Sur le papier, le projet est ambitieux. Implanté sur 2,1 hectares à deux pas de l’aéroport d’Antananarivo, il prévoit d’abriter 250 boxes de vente, 10 ateliers de démonstration, 41 espaces d’exposition et 20 stands de prestige. L’objectif est clair : apporter aux artisans un lieu moderne pour vendre, exposer et valoriser leurs créations — sculpture, tissage, maroquinerie, bijouterie, bois, soie, cuir — ainsi que des produits emblématiques comme la vanille, le chocolat ou le caviar.
Sur le terrain, l’enthousiasme tarde à venir. Plusieurs artisans affirment n’avoir même pas eu connaissance de l’appel, dénonçant une communication insuffisante : « Tout est passé par le site web et Facebook, ce n’était pas assez », confie un responsable du ministère, pointant une diffusion trop limitée.
D’autres obstacles se trouvent dans les démarches administratives. « Beaucoup d’artisans ne sont pas habitués aux procédures : lettre de motivation, papiers fiscaux… La barrière de la langue et la lourdeur des formalités bloquent », explique Hantanirina Andriamahay, gérante de Ts’art Fitafy. Bien qu’elle ait elle-même déposé un dossier, elle regrette que plusieurs de ses collègues aient été laissés à l’écart.
Crainte
La fiscalité inquiète également. « Les artisans gagnent peu, vendent surtout sur les marchés hebdomadaires, avec des marges très faibles. Être formel, payer des taxes, c’est difficile — 99,9 % du secteur reste informel », poursuit-elle. La crainte d’un loyer excessif pour les boxes aggrave aussi les réticences.

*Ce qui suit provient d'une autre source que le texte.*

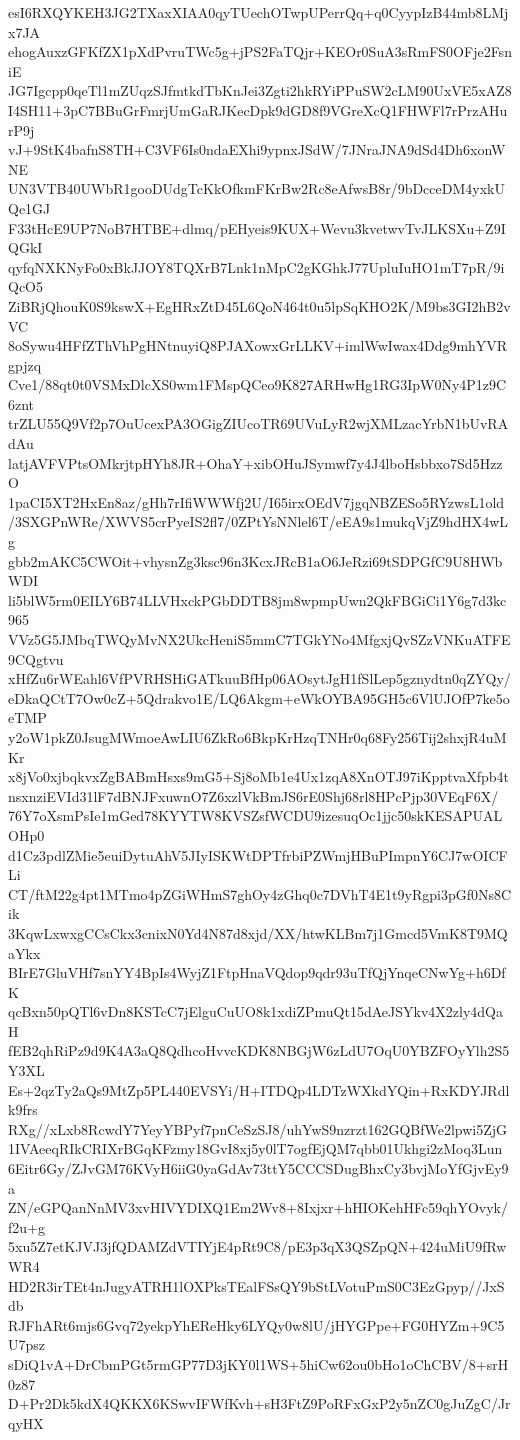 esI6RXQYKEH3JG2TXaxXIAA0qyTUechOTwpUPerrQq+q0CyypIzB44mb8LMjx7JA
ehogAuxzGFKfZX1pXdPvruTWc5g+jPS2FaTQjr+KEOr0SuA3sRmFS0OFje2FsniE
JG7Igcpp0qeTl1mZUqzSJfmtkdTbKnJei3Zgti2hkRYiPPuSW2cLM90UxVE5xAZ8
I4SH11+3pC7BBuGrFmrjUmGaRJKecDpk9dGD8f9VGreXcQ1FHWFl7rPrzAHurP9j
vJ+9StK4bafnS8TH+C3VF6Is0ndaEXhi9ypnxJSdW/7JNraJNA9dSd4Dh6xonWNE
UN3VTB40UWbR1gooDUdgTcKkOfkmFKrBw2Rc8eAfwsB8r/9bDcceDM4yxkUQe1GJ
F33tHcE9UP7NoB7HTBE+dlmq/pEHyeis9KUX+Wevu3kvetwvTvJLKSXu+Z9IQGkI
qyfqNXKNyFo0xBkJJOY8TQXrB7Lnk1nMpC2gKGhkJ77UpluIuHO1mT7pR/9iQcO5
ZiBRjQhouK0S9kswX+EgHRxZtD45L6QoN464t0u5lpSqKHO2K/M9bs3GI2hB2vVC
8oSywu4HFfZThVhPgHNtnuyiQ8PJAXowxGrLLKV+imlWwIwax4Ddg9mhYVRgpjzq
Cve1/88qt0t0VSMxDlcXS0wm1FMspQCeo9K827ARHwHg1RG3IpW0Ny4P1z9C6znt
trZLU55Q9Vf2p7OuUcexPA3OGigZIUcoTR69UVuLyR2wjXMLzacYrbN1bUvRAdAu
latjAVFVPtsOMkrjtpHYh8JR+OhaY+xibOHuJSymwf7y4J4lboHsbbxo7Sd5HzzO
1paCI5XT2HxEn8az/gHh7rIfiWWWfj2U/I65irxOEdV7jgqNBZESo5RYzwsL1old
/3SXGPnWRe/XWVS5crPyeIS2fl7/0ZPtYsNNlel6T/eEA9s1mukqVjZ9hdHX4wLg
gbb2mAKC5CWOit+vhysnZg3ksc96n3KcxJRcB1aO6JeRzi69tSDPGfC9U8HWbWDI
li5blW5rm0EILY6B74LLVHxckPGbDDTB8jm8wpmpUwn2QkFBGiCi1Y6g7d3kc965
VVz5G5JMbqTWQyMvNX2UkcHeniS5mmC7TGkYNo4MfgxjQvSZzVNKuATFE9CQgtvu
xHfZu6rWEahl6VfPVRHSHiGATkuuBfHp06AOsytJgH1fSlLep5gznydtn0qZYQy/
eDkaQCtT7Ow0cZ+5Qdrakvo1E/LQ6Akgm+eWkOYBA95GH5c6VlUJOfP7ke5oeTMP
y2oW1pkZ0JsugMWmoeAwLIU6ZkRo6BkpKrHzqTNHr0q68Fy256Tij2shxjR4uMKr
x8jVo0xjbqkvxZgBABmHsxs9mG5+Sj8oMb1e4Ux1zqA8XnOTJ97iKpptvaXfpb4t
nsxnziEVId31lF7dBNJFxuwnO7Z6xzlVkBmJS6rE0Shj68rl8HPcPjp30VEqF6X/
76Y7oXsmPsIe1mGed78KYYTW8KVSZsfWCDU9izesuqOc1jjc50skKESAPUALOHp0
d1Cz3pdlZMie5euiDytuAhV5JIyISKWtDPTfrbiPZWmjHBuPImpnY6CJ7wOICFLi
CT/ftM22g4pt1MTmo4pZGiWHmS7ghOy4zGhq0c7DVhT4E1t9yRgpi3pGf0Ns8Cik
3KqwLxwxgCCsCkx3cnixN0Yd4N87d8xjd/XX/htwKLBm7j1Gmcd5VmK8T9MQaYkx
BIrE7GluVHf7snYY4BpIs4WyjZ1FtpHnaVQdop9qdr93uTfQjYnqeCNwYg+h6DfK
qcBxn50pQTl6vDn8KSTcC7jElguCuUO8k1xdiZPmuQt15dAeJSYkv4X2zly4dQaH
fEB2qhRiPz9d9K4A3aQ8QdhcoHvvcKDK8NBGjW6zLdU7OqU0YBZFOyYlh2S5Y3XL
Es+2qzTy2aQs9MtZp5PL440EVSYi/H+ITDQp4LDTzWXkdYQin+RxKDYJRdlk9frs
RXg//xLxb8RcwdY7YeyYBPyf7pnCeSzSJ8/uhYwS9nzrzt162GQBfWe2lpwi5ZjG
1IVAeeqRIkCRIXrBGqKFzmy18GvI8xj5y0lT7ogfEjQM7qbb01Ukhgi2zMoq3Lun
6Eitr6Gy/ZJvGM76KVyH6iiG0yaGdAv73ttY5CCCSDugBhxCy3bvjMoYfGjvEy9a
ZN/eGPQanNnMV3xvHIVYDIXQ1Em2Wv8+8Ixjxr+hHIOKehHFc59qhYOvyk/f2u+g
5xu5Z7etKJVJ3jfQDAMZdVTIYjE4pRt9C8/pE3p3qX3QSZpQN+424uMiU9fRwWR4
HD2R3irTEt4nJugyATRH1lOXPksTEalFSsQY9bStLVotuPmS0C3EzGpyp//JxSdb
RJFhARt6mjs6Gvq72yekpYhEReHky6LYQy0w8lU/jHYGPpe+FG0HYZm+9C5U7psz
sDiQ1vA+DrCbmPGt5rmGP77D3jKY0l1WS+5hiCw62ou0bHo1oChCBV/8+srH0z87
D+Pr2Dk5kdX4QKKX6KSwvIFWfKvh+sH3FtZ9PoRFxGxP2y5nZC0gJuZgC/JrqyHX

Le ministère tente de rassurer. Le directeur général de l’Artisanat, Kajaly Dunest Audace Rabin, réaffirme son ouverture : « Plusieurs dossiers ont déjà été retenus et d’autres sont en cours d’examen. Nous ne fermons la porte à personne. Même les artisans encore informels peuvent candidater et régulariser leur situation au fur et à mesure. »
Concernant les coûts, il assure qu’« il n’est pas encore fixé, mais il sera en cohérence avec les moyens réels des artisans. Notre but est de leur donner accès à une vitrine, pas de les mettre en difficulté. »
Pour lui, ce projet représente une véritable opportunité : « Le Village artisanal sera le portail d’entrée de Madagascar. C’est une occasion unique de mettre en avant nos produits de qualité et de renforcer le professionnalisme de nos artisans. Nous voulons que chacun y voie une opportunité pour grandir et se faire connaître, ici comme à l’international. »
Le ministère maintient donc son appel ouvert, dans l’espoir que davantage d’artisans franchissent le cap et saisissent ce moment historique.